Start of RECORDS SHOWN

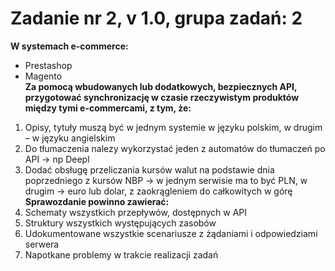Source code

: # Zadanie nr 2, v 1.0, grupa zadań: 2  
**W systemach e-commerce:**  
- Prestashop    
- Magento    
**Za pomocą wbudowanych lub dodatkowych, bezpiecznych API,   przygotować synchronizację w czasie rzeczywistym produktów między tymi e-commercami, z tym, że:**  
1. Opisy, tytuły muszą być w jednym systemie w języku polskim, w drugim –  w języku angielskim    
2. Do tłumaczenia nalezy wykorzystać jeden z automatów do tłumaczeń po API -> np Deepl    
3. Dodać obsługę przeliczania kursów walut na podstawie dnia poprzedniego z kursów NBP -> w jednym serwisie ma to być PLN, w drugim -> euro lub dolar, z zaokrągleniem do całkowitych w górę  
**Sprawozdanie powinno zawierać:**  
1. Schematy wszystkich przepływów, dostępnych w API    
2. Struktury wszystkich występujących zasobów    
3. Udokumentowane wszystkie scenariusze z żądaniami i odpowiedziami serwera    
4. Napotkane problemy w trakcie realizacji zadań    
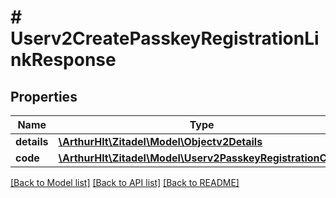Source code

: # # Userv2CreatePasskeyRegistrationLinkResponse

## Properties

Name | Type | Description | Notes
------------ | ------------- | ------------- | -------------
**details** | [**\ArthurHlt\Zitadel\Model\Objectv2Details**](Objectv2Details.md) |  | [optional]
**code** | [**\ArthurHlt\Zitadel\Model\Userv2PasskeyRegistrationCode**](Userv2PasskeyRegistrationCode.md) |  | [optional]

[[Back to Model list]](../../README.md#models) [[Back to API list]](../../README.md#endpoints) [[Back to README]](../../README.md)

End of RECORDS SHOWN

TASK -
Keep only the lines from the one containing "# # Userv2CreatePasskeyRegistrationLinkResponse" through the final line of the records, and transcribe them exactly.

TASK OUTPUT -
: # # Userv2CreatePasskeyRegistrationLinkResponse

## Properties

Name | Type | Description | Notes
------------ | ------------- | ------------- | -------------
**details** | [**\ArthurHlt\Zitadel\Model\Objectv2Details**](Objectv2Details.md) |  | [optional]
**code** | [**\ArthurHlt\Zitadel\Model\Userv2PasskeyRegistrationCode**](Userv2PasskeyRegistrationCode.md) |  | [optional]

[[Back to Model list]](../../README.md#models) [[Back to API list]](../../README.md#endpoints) [[Back to README]](../../README.md)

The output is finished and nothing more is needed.